Speech Production Using Concatenated Tubes
EEN 540 - Computer Project II
                by Richard Juszkiewicz
 

Part A of this project deals with the synthesis of an assigned English vowel sound using a series of concatenated tubes to approximate the shape and characteristics of the human vocal tract so that discrete time signal processing techniques can be applicable.  This web page will explore only the /o/ sound as produced by a child but other synthesized vowel sounds will be provided for the sake of comparison.  Part B then deals with linear prediction to re-synthesize speech using Levinson's recursion technique.  The software package MATLAB was used for all algorithm implementations; links to the source code are provided in each part.  Unless otherwise noted, the sampling rate for this study is 8kHz thus making the bandwidth of the produced speech 4kHz. 

Part A

1.  To generate a continuous cross sectional area function, A(x), from the provided area vector MATLAB's spline function is used to "upsample" using cubic spline techniques.  This function can be seen in the top plot in the figure below.  The bottom plot of this figure illustrates the area values for N tubes with N being the number of tubes calculated based on l (the length of the vocal tract), Tau (a constant based on the signal's bandwidth) and c (the speed of sound in air).  To calculate the length of the vocal tract (l) .05 (the length of each segment in cm) is multiplied by the length of the vowel vector and since a child has a vocal tract that is half the length of an adult male this value is then multiplied by .5.  For a child /o/, N was calculated be equal to 6.  The bottom plot of the figure below shows an extra, fictitious tube to represent the 'outside world' that does not reflect.  In the top plot the fictitious tube is shown by the emptiness at the that the end of the vocal tract is open to. 

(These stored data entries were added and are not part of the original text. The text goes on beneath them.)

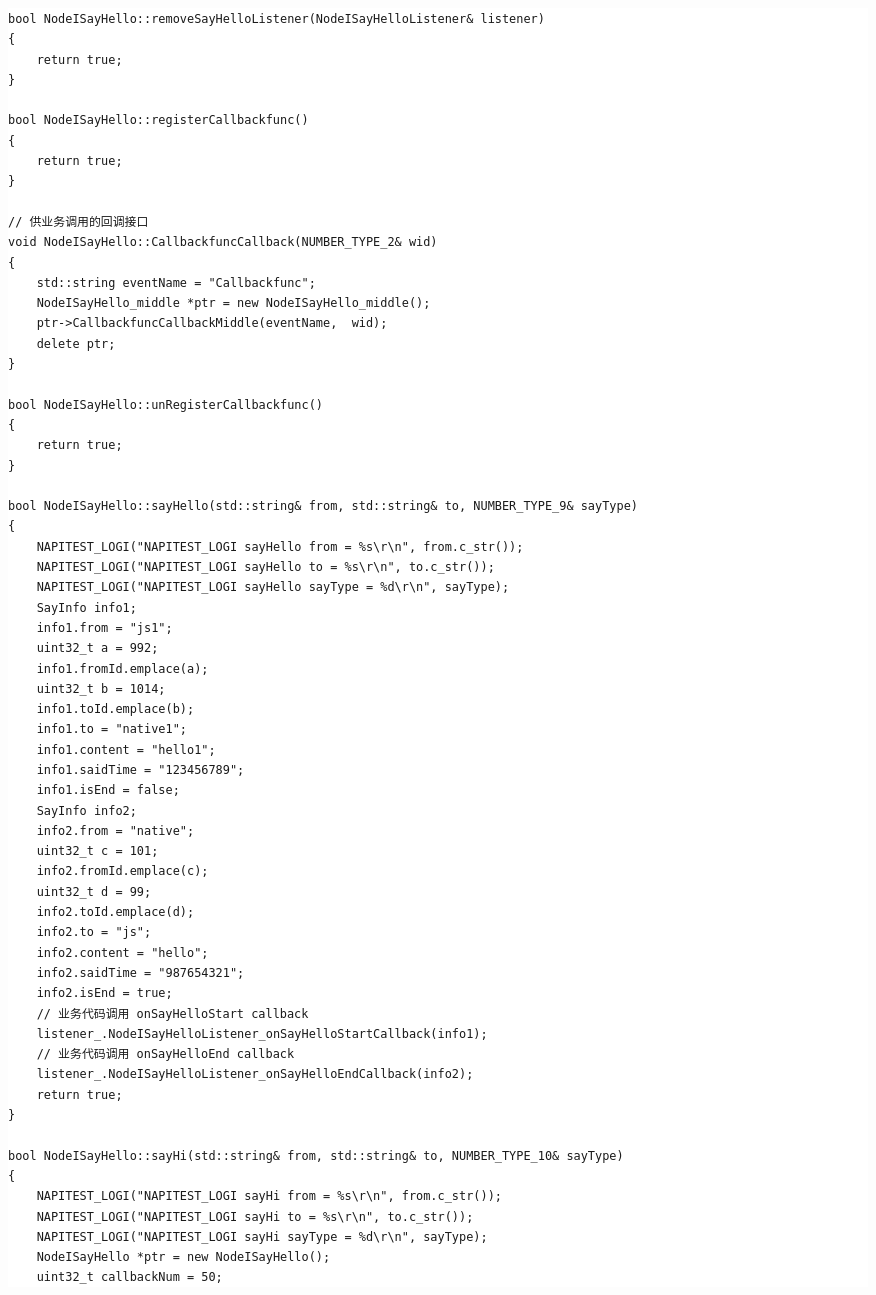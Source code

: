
 ```
bool NodeISayHello::removeSayHelloListener(NodeISayHelloListener& listener)
{
    return true;
}

bool NodeISayHello::registerCallbackfunc()
{
    return true;
}

// 供业务调用的回调接口
void NodeISayHello::CallbackfuncCallback(NUMBER_TYPE_2& wid)
{
    std::string eventName = "Callbackfunc";
    NodeISayHello_middle *ptr = new NodeISayHello_middle();
    ptr->CallbackfuncCallbackMiddle(eventName,  wid);
    delete ptr;
}

bool NodeISayHello::unRegisterCallbackfunc()
{
    return true;
}

bool NodeISayHello::sayHello(std::string& from, std::string& to, NUMBER_TYPE_9& sayType)
{
    NAPITEST_LOGI("NAPITEST_LOGI sayHello from = %s\r\n", from.c_str());
    NAPITEST_LOGI("NAPITEST_LOGI sayHello to = %s\r\n", to.c_str());
    NAPITEST_LOGI("NAPITEST_LOGI sayHello sayType = %d\r\n", sayType);
    SayInfo info1;
    info1.from = "js1";
    uint32_t a = 992;
    info1.fromId.emplace(a);
    uint32_t b = 1014;
    info1.toId.emplace(b);
    info1.to = "native1";
    info1.content = "hello1";
    info1.saidTime = "123456789";
    info1.isEnd = false;
    SayInfo info2;
    info2.from = "native";
    uint32_t c = 101;
    info2.fromId.emplace(c);
    uint32_t d = 99;
    info2.toId.emplace(d);
    info2.to = "js";
    info2.content = "hello";
    info2.saidTime = "987654321";
    info2.isEnd = true;
    // 业务代码调用 onSayHelloStart callback
    listener_.NodeISayHelloListener_onSayHelloStartCallback(info1);
    // 业务代码调用 onSayHelloEnd callback
    listener_.NodeISayHelloListener_onSayHelloEndCallback(info2);
    return true;
}

bool NodeISayHello::sayHi(std::string& from, std::string& to, NUMBER_TYPE_10& sayType)
{
    NAPITEST_LOGI("NAPITEST_LOGI sayHi from = %s\r\n", from.c_str());
    NAPITEST_LOGI("NAPITEST_LOGI sayHi to = %s\r\n", to.c_str());
    NAPITEST_LOGI("NAPITEST_LOGI sayHi sayType = %d\r\n", sayType);
    NodeISayHello *ptr = new NodeISayHello();
    uint32_t callbackNum = 50;
```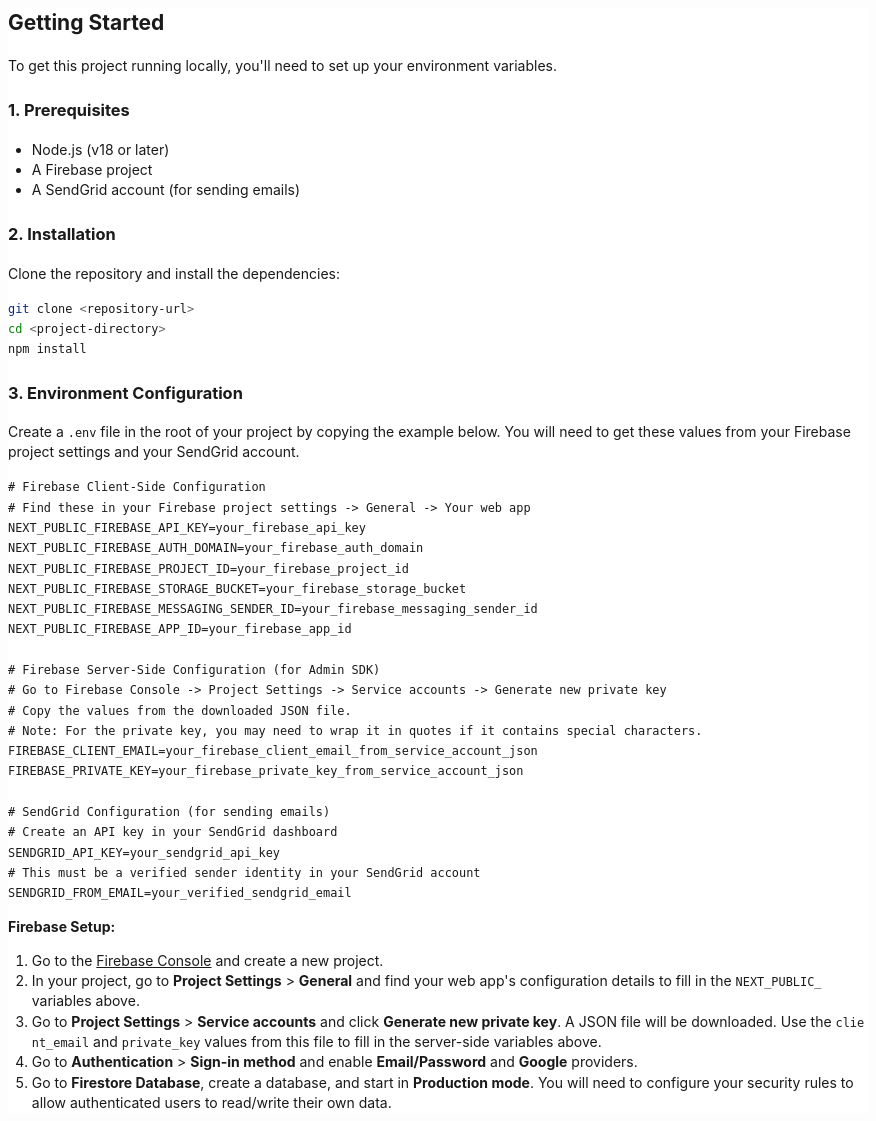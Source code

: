 ## Getting Started

To get this project running locally, you'll need to set up your environment variables.

### 1. Prerequisites

-   Node.js (v18 or later)
-   A Firebase project
-   A SendGrid account (for sending emails)

### 2. Installation

Clone the repository and install the dependencies:

```bash
git clone <repository-url>
cd <project-directory>
npm install
```

### 3. Environment Configuration

Create a `.env` file in the root of your project by copying the example below. You will need to get these values from your Firebase project settings and your SendGrid account.

```env
# Firebase Client-Side Configuration
# Find these in your Firebase project settings -> General -> Your web app
NEXT_PUBLIC_FIREBASE_API_KEY=your_firebase_api_key
NEXT_PUBLIC_FIREBASE_AUTH_DOMAIN=your_firebase_auth_domain
NEXT_PUBLIC_FIREBASE_PROJECT_ID=your_firebase_project_id
NEXT_PUBLIC_FIREBASE_STORAGE_BUCKET=your_firebase_storage_bucket
NEXT_PUBLIC_FIREBASE_MESSAGING_SENDER_ID=your_firebase_messaging_sender_id
NEXT_PUBLIC_FIREBASE_APP_ID=your_firebase_app_id

# Firebase Server-Side Configuration (for Admin SDK)
# Go to Firebase Console -> Project Settings -> Service accounts -> Generate new private key
# Copy the values from the downloaded JSON file.
# Note: For the private key, you may need to wrap it in quotes if it contains special characters.
FIREBASE_CLIENT_EMAIL=your_firebase_client_email_from_service_account_json
FIREBASE_PRIVATE_KEY=your_firebase_private_key_from_service_account_json

# SendGrid Configuration (for sending emails)
# Create an API key in your SendGrid dashboard
SENDGRID_API_KEY=your_sendgrid_api_key
# This must be a verified sender identity in your SendGrid account
SENDGRID_FROM_EMAIL=your_verified_sendgrid_email
```

**Firebase Setup:**
1.  Go to the [Firebase Console](https://console.firebase.google.com/) and create a new project.
2.  In your project, go to **Project Settings** > **General** and find your web app's configuration details to fill in the `NEXT_PUBLIC_` variables above.
3.  Go to **Project Settings** > **Service accounts** and click **Generate new private key**. A JSON file will be downloaded. Use the `client_email` and `private_key` values from this file to fill in the server-side variables above.
4.  Go to **Authentication** > **Sign-in method** and enable **Email/Password** and **Google** providers.
5.  Go to **Firestore Database**, create a database, and start in **Production mode**. You will need to configure your security rules to allow authenticated users to read/write their own data.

Based on the six areas shown in the bottom plot of the figure above five reflection coefficients are calculated.  The fictitious tube is assumed to have a reflection coefficient of 1 in a lossless setting and is accounted for in the sixth reflection coefficient.  Shown below is a stem plot of the reflection coefficients.

2. Using the reflection coefficients calculated above the denominator coefficients for the transfer function V(z) = UL(z)/UG(z) are calculated.  This transfer function mathematically models how the vocal tract discussed and shown previously 'colors' the sound traveling through it.  It is responsible for the timbre of human voice.  The resonances it possesses are known as formants and can be seen in the plot shown after the discussion of part three.  Since this transfer function is lossless its numerator is simply Az-N/2 with A being equal to 1. 

3.  Representing the vocal tract as a lossless medium will result in a transfer function that has formants of infinite amplitude and zero bandwidth.  This is not accurate and does not lend itself to a proper way to synthesize vowel sounds.  While it is impossible to account for all losses of the vocal tract using discrete time procedures accounting for the approximate loss due to radiation is relatively simple.  To do this the numerator of the transfer function calculated in part 2 is multiplied by 1-αz-1.  A new transfer function A(z) is then created.  The resulting transfer function's formants now have finite bandwidths and do not 'blow up' to infinity.  Both the lossless and the lossy spectral envelopes that result from their respective transfer functions are show below. 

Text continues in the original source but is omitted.